*** Begin section ***
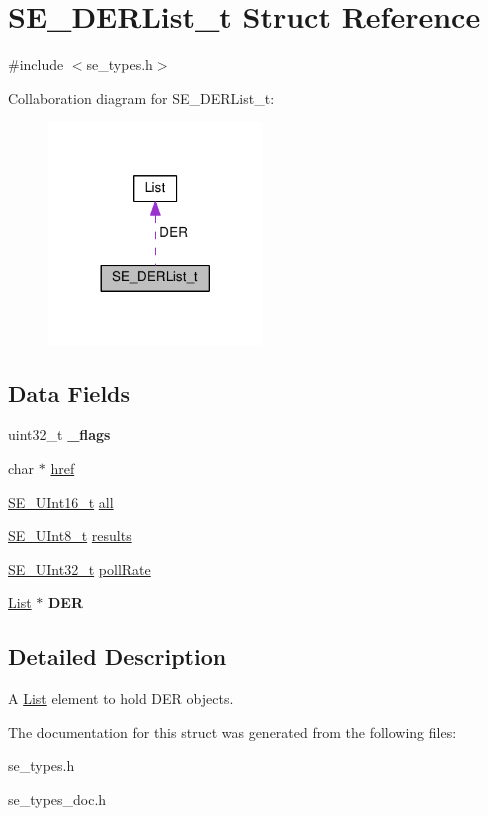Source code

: \hypertarget{structSE__DERList__t}{}\section{S\+E\+\_\+\+D\+E\+R\+List\+\_\+t Struct Reference}
\label{structSE__DERList__t}


{\ttfamily \#include $<$se\+\_\+types.\+h$>$}



Collaboration diagram for S\+E\+\_\+\+D\+E\+R\+List\+\_\+t\+:\nopagebreak
\begin{figure}[H]
\begin{center}
\leavevmode
\includegraphics[width=161pt]{structSE__DERList__t__coll__graph}
\end{center}
\end{figure}
\subsection*{Data Fields}
\begin{DoxyCompactItemize}
\item 
uint32\+\_\+t {\bfseries \+\_\+flags}
\item 
char $\ast$ \hyperlink{group__DERList_gacfb770fdc796c21720ac7a361245ca9e}{href}
\item 
\hyperlink{group__UInt16_gac68d541f189538bfd30cfaa712d20d29}{S\+E\+\_\+\+U\+Int16\+\_\+t} \hyperlink{group__DERList_ga9aaa7fb12c771329499444b27f994150}{all}
\item 
\hyperlink{group__UInt8_gaf7c365a1acfe204e3a67c16ed44572f5}{S\+E\+\_\+\+U\+Int8\+\_\+t} \hyperlink{group__DERList_ga54493ab9c3e5dd91709ef6fa49fdc70a}{results}
\item 
\hyperlink{group__UInt32_ga70bd4ecda3c0c85d20779d685a270cdb}{S\+E\+\_\+\+U\+Int32\+\_\+t} \hyperlink{group__DERList_ga2b2db250d29172061ea81a3f2d88d190}{poll\+Rate}
\item 
\hyperlink{structList}{List} $\ast$ {\bfseries D\+ER}
\end{DoxyCompactItemize}


\subsection{Detailed Description}
A \hyperlink{structList}{List} element to hold D\+ER objects. 

The documentation for this struct was generated from the following files\+:\begin{DoxyCompactItemize}
\item 
se\+\_\+types.\+h\item 
se\+\_\+types\+\_\+doc.\+h\end{DoxyCompactItemize}
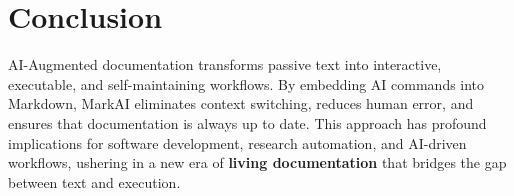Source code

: \documentclass{article}
\begin{document}
\section{Conclusion}
AI-Augmented documentation transforms passive text into interactive, executable, and self-maintaining workflows. By embedding AI commands into Markdown, MarkAI eliminates context switching, reduces human error, and ensures that documentation is always up to date. This approach has profound implications for software development, research automation, and AI-driven workflows, ushering in a new era of \textbf{living documentation} that bridges the gap between text and execution.
\end{document}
*** End section ***
This task calls for the lines from the line holding "hold D\+ER objects." through the last line above, restated word for word with both ends included and the pictures dropped.

REPLY ->
A \hyperlink{structList}{List} element to hold D\+ER objects. 

The documentation for this struct was generated from the following files\+:\begin{DoxyCompactItemize}
\item 
se\+\_\+types.\+h\item 
se\+\_\+types\+\_\+doc.\+h\end{DoxyCompactItemize}
Source code

: \documentclass{article}
\begin{document}
\section{Conclusion}
AI-Augmented documentation transforms passive text into interactive, executable, and self-maintaining workflows. By embedding AI commands into Markdown, MarkAI eliminates context switching, reduces human error, and ensures that documentation is always up to date. This approach has profound implications for software development, research automation, and AI-driven workflows, ushering in a new era of \textbf{living documentation} that bridges the gap between text and execution.
\end{document}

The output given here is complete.